The nonprofit’s helped over 500 youth in the city alone, through intervention and prevention programs aimed at helping kids escape the negative narratives surrounding their circumstances. Through their martial arts, holistic health, arts and narrative therapy programs, they’re helping kids go on to college and get involved in their community. The kids they help are the roses in the concrete, demonstrating resiliency (growth) despite the obstacles they face due to their circumstances (the concrete). Youth Ambassador Mario Chavez says “We’re growing through the concrete, we’re trying to break the concrete which is pretty much any social issues that are applying against us and we’re pretty much put down because of this.”

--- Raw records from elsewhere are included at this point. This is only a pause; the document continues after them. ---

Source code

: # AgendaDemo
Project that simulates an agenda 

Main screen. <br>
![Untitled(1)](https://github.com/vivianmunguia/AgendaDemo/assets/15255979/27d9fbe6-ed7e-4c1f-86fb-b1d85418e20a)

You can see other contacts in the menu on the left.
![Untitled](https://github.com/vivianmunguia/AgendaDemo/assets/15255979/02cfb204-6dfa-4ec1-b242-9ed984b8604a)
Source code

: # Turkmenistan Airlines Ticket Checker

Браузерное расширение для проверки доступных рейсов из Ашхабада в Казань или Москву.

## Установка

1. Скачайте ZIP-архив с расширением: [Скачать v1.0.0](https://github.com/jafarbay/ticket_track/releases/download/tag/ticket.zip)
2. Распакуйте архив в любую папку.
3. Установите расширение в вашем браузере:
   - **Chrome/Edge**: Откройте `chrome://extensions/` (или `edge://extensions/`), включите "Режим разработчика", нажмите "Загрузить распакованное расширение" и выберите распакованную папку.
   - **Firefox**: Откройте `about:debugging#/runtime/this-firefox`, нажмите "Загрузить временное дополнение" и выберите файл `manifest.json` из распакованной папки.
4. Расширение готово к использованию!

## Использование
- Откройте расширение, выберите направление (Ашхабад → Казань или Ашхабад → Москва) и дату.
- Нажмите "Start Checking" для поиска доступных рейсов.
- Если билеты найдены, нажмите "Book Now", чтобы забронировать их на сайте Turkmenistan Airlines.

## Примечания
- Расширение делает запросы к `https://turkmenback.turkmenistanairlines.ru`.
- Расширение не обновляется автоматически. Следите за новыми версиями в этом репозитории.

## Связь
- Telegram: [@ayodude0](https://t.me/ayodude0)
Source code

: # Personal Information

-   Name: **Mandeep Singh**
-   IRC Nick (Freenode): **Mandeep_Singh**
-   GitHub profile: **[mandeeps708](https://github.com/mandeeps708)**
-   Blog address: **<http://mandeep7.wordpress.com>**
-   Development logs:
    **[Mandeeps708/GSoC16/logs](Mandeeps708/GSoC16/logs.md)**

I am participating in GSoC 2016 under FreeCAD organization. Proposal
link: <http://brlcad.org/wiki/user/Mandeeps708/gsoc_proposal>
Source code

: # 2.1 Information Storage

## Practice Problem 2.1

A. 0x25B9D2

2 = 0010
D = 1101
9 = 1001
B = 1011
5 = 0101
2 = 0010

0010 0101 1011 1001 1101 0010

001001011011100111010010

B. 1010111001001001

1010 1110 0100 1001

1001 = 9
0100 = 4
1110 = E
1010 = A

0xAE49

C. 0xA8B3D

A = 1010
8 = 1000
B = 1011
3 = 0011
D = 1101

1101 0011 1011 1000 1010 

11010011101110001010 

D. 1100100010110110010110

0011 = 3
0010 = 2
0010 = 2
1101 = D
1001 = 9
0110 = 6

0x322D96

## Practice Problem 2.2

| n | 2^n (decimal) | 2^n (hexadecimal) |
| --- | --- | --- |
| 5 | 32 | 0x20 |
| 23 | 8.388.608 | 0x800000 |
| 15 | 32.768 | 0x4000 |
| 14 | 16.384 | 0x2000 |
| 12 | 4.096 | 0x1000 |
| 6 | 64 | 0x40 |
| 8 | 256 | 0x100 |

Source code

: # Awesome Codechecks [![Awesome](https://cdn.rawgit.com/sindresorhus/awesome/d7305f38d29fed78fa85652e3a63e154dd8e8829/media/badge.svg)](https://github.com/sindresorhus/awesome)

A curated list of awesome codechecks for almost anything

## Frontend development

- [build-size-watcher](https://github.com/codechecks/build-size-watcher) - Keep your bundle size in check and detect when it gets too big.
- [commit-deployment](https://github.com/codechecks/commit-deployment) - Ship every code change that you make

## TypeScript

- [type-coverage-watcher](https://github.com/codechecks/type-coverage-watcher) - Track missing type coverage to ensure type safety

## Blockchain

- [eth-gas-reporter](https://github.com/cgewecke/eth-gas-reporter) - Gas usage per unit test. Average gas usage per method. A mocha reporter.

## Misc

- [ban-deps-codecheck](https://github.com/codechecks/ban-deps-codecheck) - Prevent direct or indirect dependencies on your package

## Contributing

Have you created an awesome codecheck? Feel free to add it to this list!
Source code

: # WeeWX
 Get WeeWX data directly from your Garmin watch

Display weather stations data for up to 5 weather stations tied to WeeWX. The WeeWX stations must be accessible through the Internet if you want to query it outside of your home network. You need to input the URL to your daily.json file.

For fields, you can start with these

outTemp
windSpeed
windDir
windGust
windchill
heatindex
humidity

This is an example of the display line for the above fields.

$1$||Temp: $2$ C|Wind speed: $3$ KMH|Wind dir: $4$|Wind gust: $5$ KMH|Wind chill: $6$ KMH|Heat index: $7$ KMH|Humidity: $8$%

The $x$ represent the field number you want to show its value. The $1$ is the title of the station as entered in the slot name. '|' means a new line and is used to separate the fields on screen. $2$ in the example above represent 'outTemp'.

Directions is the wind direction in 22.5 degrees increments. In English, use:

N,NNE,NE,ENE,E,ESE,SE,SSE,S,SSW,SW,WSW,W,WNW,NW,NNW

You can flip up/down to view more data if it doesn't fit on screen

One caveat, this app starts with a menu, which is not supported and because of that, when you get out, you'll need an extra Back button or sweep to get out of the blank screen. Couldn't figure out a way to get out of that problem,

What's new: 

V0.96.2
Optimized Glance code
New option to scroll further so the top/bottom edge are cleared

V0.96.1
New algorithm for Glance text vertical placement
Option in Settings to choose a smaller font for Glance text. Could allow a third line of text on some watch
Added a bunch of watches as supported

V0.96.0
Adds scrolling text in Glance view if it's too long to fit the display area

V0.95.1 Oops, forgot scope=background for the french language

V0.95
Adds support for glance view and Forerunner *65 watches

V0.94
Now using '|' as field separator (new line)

The free community event will take place from 11:00 a.m. to 3:30 p.m. Saturday, August 25 with the benefit concert starting at 4:30 p.m. and ending at 11:00 p.m. Tickets are now on sale and can be purchased through santaanaunidos.org or at the following link. This is just the beginning for these events, with additional concerts planned over the next year in Oakland, Los Angeles, Sacramento and a return to SanTana, all of which will utilize the artists from each respective community. “The event provides an opportunity and platform for the most impacted youth that don’t believe in themselves,” Hernandez says. “This event is a testament that Santa Ana is a city of hope, not despair.”